_What is being asked_
The lines to copy are those in the listing below that contain the word "noopener".

######

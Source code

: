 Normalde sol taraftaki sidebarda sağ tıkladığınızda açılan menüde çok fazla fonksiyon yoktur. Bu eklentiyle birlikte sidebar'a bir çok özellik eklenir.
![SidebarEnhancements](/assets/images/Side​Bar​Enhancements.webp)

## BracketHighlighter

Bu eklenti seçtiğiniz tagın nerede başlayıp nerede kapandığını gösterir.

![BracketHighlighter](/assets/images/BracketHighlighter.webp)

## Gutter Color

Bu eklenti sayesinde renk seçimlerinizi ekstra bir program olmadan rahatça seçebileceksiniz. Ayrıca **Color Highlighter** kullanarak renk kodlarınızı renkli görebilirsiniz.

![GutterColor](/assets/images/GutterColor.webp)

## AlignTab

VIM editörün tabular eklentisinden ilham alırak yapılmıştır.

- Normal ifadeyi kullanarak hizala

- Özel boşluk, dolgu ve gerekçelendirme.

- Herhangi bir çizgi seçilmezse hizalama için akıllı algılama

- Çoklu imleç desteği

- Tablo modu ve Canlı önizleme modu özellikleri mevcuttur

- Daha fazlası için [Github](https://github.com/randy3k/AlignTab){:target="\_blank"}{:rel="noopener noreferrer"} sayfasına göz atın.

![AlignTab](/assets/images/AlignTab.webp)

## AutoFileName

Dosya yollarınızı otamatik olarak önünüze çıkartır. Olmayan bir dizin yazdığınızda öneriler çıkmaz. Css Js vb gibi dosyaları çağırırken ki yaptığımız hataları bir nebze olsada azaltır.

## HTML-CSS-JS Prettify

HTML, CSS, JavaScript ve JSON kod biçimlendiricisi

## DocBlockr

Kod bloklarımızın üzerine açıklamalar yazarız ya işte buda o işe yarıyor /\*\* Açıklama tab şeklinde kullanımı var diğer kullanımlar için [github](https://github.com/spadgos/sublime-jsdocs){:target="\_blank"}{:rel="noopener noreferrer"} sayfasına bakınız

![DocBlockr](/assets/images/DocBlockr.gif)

######

_Output for this task_
- Daha fazlası için [Github](https://github.com/randy3k/AlignTab){:target="\_blank"}{:rel="noopener noreferrer"} sayfasına göz atın.
Kod bloklarımızın üzerine açıklamalar yazarız ya işte buda o işe yarıyor /\*\* Açıklama tab şeklinde kullanımı var diğer kullanımlar için [github](https://github.com/spadgos/sublime-jsdocs){:target="\_blank"}{:rel="noopener noreferrer"} sayfasına bakınız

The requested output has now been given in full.